Gurder looked horrified.
'But you've always said that everything outside the Stone could only be a dream!' 'And you never believed me, boy. And maybe I was wrong. That young man with the spear, is he still here? I can't see very well.' Masklin stepped forward.
'Oh, there you are,' said the old nome. 'This box of yours.' 'Yes?' said Masklin.
'Told me things. Showed me pictures. Store's a lot bigger than I thought, there's this room they keep the stars in, not just the glittery ones they hang from the ceiling at Christmas Fayre, but hundreds of the damn things. It's called the universe. We used to live in it, it nearly all belonged to us, it was our home. We didn't live under anyone's floor. I think Arnold Bros (est. 1905) is telling us to go back there.' He reached out and his cold white finger gripped Masklin's arm with surprising strength.
'I don't say you're blessed with brains,' he said. 'In fact I reckon you're the stupid but dutiful kind who gets to be leader when there's no glory in it. You're the kind who sees things through. Take them home. Take them all home.' He slumped back on to the pillows, and shut his eyes.
'But-leave the Store, sir?' said Gurder. 'There's thousands of us, old people and babies and everyone, where can we go? There's foxes out there, Masklin says, and wind and hunger and water that drops out of the sky in bits! Sir? Sir?' Grimma leaned over and felt the old nome's wrist.

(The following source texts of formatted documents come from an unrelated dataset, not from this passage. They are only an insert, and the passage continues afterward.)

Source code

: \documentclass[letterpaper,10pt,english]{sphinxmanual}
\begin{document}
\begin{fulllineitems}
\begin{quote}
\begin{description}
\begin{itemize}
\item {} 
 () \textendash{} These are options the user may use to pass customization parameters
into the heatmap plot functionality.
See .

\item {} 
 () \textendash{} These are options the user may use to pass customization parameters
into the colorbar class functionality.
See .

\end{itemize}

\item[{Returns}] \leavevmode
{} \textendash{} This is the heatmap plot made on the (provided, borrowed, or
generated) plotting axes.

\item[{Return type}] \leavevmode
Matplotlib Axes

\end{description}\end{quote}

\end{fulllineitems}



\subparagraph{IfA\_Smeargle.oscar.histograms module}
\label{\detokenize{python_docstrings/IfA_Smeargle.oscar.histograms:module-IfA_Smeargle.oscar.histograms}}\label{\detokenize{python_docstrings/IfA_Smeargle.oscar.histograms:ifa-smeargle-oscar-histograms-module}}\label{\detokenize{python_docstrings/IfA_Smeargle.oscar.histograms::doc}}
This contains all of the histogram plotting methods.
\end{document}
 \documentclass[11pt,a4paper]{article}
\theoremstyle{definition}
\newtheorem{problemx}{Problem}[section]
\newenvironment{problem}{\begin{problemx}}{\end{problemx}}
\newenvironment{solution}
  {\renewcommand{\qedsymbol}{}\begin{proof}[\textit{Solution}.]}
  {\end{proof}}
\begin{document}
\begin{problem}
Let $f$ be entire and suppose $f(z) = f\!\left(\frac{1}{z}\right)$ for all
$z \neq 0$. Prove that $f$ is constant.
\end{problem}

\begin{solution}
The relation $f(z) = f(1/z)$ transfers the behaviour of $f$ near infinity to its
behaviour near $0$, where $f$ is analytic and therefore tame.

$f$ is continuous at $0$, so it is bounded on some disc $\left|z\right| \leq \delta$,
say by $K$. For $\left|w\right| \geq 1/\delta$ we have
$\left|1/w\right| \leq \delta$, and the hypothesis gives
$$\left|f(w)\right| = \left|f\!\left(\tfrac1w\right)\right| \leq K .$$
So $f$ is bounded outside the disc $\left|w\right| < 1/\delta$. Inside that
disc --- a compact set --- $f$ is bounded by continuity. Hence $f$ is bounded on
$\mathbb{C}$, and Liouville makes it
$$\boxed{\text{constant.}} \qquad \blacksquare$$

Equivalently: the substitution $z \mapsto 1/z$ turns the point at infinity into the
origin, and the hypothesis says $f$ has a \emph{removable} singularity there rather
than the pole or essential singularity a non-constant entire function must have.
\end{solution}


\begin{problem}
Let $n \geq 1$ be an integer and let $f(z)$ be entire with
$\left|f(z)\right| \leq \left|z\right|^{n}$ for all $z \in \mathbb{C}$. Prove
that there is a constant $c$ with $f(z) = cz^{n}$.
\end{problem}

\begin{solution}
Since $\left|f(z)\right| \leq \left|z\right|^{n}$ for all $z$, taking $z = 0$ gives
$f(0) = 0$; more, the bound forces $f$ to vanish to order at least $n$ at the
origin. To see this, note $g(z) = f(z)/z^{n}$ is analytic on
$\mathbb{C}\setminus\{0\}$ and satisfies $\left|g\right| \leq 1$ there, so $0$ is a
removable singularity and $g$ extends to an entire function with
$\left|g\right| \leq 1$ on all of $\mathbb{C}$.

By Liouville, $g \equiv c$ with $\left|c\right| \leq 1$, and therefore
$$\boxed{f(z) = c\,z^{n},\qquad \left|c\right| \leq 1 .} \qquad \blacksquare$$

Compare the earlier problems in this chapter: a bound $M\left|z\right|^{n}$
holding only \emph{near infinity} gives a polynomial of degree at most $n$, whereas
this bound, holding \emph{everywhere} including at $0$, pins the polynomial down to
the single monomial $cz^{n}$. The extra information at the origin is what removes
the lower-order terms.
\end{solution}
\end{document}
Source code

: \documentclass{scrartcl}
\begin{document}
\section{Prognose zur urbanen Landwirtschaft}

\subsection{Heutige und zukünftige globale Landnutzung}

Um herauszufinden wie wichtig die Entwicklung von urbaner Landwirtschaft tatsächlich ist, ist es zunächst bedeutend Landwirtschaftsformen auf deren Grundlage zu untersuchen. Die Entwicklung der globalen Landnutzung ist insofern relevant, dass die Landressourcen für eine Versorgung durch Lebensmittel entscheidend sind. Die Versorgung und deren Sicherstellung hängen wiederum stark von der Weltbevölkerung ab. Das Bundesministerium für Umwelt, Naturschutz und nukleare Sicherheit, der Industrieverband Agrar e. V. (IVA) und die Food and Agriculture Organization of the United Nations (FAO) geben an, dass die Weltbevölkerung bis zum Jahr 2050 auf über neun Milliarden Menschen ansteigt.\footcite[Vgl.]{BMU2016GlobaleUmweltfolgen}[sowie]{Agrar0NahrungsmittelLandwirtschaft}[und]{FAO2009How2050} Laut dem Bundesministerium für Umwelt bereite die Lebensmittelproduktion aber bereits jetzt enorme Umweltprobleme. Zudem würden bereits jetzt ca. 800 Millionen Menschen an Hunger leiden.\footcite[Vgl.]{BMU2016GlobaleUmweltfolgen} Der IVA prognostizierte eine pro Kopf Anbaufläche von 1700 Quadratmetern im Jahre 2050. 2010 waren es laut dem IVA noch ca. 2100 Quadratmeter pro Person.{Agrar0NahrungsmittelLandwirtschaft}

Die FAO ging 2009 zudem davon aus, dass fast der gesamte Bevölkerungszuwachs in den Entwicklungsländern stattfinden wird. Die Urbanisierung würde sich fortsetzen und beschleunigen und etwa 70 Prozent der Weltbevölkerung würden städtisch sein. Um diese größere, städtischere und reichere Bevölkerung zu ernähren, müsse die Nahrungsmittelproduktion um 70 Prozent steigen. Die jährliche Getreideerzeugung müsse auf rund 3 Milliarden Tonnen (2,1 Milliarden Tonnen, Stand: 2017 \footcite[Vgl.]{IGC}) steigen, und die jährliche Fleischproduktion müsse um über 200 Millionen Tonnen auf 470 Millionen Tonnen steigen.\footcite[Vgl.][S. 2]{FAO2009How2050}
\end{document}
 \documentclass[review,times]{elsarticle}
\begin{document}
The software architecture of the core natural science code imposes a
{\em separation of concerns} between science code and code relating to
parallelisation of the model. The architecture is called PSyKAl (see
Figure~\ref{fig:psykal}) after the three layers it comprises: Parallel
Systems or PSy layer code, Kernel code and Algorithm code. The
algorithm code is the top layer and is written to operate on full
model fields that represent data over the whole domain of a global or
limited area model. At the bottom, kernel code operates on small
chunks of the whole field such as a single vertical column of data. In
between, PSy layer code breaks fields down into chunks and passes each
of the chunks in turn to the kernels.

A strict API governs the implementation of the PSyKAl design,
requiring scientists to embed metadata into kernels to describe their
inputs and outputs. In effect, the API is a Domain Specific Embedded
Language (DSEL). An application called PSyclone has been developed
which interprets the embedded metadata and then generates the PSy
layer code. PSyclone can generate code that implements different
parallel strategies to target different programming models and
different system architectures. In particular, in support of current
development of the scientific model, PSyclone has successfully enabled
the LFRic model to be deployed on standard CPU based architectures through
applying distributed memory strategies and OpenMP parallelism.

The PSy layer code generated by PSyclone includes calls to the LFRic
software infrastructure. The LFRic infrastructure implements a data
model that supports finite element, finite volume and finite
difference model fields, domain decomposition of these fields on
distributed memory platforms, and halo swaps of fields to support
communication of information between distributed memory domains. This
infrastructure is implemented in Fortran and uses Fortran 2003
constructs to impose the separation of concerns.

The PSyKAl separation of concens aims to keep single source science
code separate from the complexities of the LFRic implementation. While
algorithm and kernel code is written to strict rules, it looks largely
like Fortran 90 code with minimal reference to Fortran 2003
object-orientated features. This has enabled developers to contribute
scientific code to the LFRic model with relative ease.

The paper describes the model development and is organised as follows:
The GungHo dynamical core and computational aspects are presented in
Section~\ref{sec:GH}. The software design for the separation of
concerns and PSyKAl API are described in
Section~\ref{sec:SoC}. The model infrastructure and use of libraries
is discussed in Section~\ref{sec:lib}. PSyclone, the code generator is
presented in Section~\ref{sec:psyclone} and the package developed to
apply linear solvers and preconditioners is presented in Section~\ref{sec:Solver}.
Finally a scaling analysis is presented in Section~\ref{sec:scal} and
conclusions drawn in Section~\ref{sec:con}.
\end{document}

'Can he hear me?' said Gurder.
'Maybe,' said Grimma. 'Perhaps. But he won't be able to answer you, because he's dead.' 'But he can't die! He's always been here!' said Gurder, aghast. 'You've got it wrong. Sir? Sir!' Masklin took the Thing out of the Abbot's unresisting hands as other Stationeri, hearing Gurder's voice, hurried in.
'Thing?' he said quietly, walking away from the crowd around the bed, 'I hear you.' 'Is he dead?' 'I detect no life functions.' What does that mean?' 'It means "yes".' 'Oh.' Masklin considered this. 'I thought you had to be eaten or squashed first. I didn't think you just sort of stopped.' The Thing didn't volunteer any information.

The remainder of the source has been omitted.